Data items
Start of Block
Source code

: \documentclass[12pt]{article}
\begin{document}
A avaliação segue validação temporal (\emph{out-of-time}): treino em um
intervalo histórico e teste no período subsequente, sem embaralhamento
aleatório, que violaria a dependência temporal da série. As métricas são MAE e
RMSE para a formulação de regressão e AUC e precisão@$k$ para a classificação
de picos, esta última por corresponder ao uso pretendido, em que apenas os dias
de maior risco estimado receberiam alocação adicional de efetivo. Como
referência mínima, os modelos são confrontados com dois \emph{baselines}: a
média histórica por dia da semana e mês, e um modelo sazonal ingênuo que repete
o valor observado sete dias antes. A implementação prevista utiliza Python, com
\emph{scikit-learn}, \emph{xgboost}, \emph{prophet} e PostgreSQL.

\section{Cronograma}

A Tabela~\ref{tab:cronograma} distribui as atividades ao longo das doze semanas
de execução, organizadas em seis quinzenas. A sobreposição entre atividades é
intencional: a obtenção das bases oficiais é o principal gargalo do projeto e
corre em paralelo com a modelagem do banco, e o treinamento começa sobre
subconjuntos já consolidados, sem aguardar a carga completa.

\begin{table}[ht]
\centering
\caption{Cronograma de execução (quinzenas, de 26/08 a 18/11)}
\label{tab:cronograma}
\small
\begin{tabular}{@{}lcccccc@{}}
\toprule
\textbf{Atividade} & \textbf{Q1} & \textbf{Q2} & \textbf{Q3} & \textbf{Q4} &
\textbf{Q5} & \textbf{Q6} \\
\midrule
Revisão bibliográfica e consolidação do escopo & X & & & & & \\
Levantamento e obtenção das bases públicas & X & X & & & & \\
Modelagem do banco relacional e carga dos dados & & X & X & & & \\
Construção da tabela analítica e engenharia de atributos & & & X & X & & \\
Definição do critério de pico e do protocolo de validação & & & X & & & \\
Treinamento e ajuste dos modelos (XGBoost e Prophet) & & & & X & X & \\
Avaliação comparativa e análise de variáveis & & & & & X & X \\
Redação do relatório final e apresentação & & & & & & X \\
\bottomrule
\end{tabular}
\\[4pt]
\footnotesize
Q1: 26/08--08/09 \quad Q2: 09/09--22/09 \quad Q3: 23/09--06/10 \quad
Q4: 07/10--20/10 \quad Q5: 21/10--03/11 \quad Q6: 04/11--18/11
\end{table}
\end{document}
End of Block
WHAT IS REQUIRED: Please give an exact copy of the entries above, from the line with "média histórica por" down to the line with "Revisão bibliográfica e", inclusive, and nothing else.

ANSWER FOR THE TASK:
média histórica por dia da semana e mês, e um modelo sazonal ingênuo que repete
o valor observado sete dias antes. A implementação prevista utiliza Python, com
\emph{scikit-learn}, \emph{xgboost}, \emph{prophet} e PostgreSQL.

\section{Cronograma}

A Tabela~\ref{tab:cronograma} distribui as atividades ao longo das doze semanas
de execução, organizadas em seis quinzenas. A sobreposição entre atividades é
intencional: a obtenção das bases oficiais é o principal gargalo do projeto e
corre em paralelo com a modelagem do banco, e o treinamento começa sobre
subconjuntos já consolidados, sem aguardar a carga completa.

\begin{table}[ht]
\centering
\caption{Cronograma de execução (quinzenas, de 26/08 a 18/11)}
\label{tab:cronograma}
\small
\begin{tabular}{@{}lcccccc@{}}
\toprule
\textbf{Atividade} & \textbf{Q1} & \textbf{Q2} & \textbf{Q3} & \textbf{Q4} &
\textbf{Q5} & \textbf{Q6} \\
\midrule
Revisão bibliográfica e consolidação do escopo & X & & & & & \\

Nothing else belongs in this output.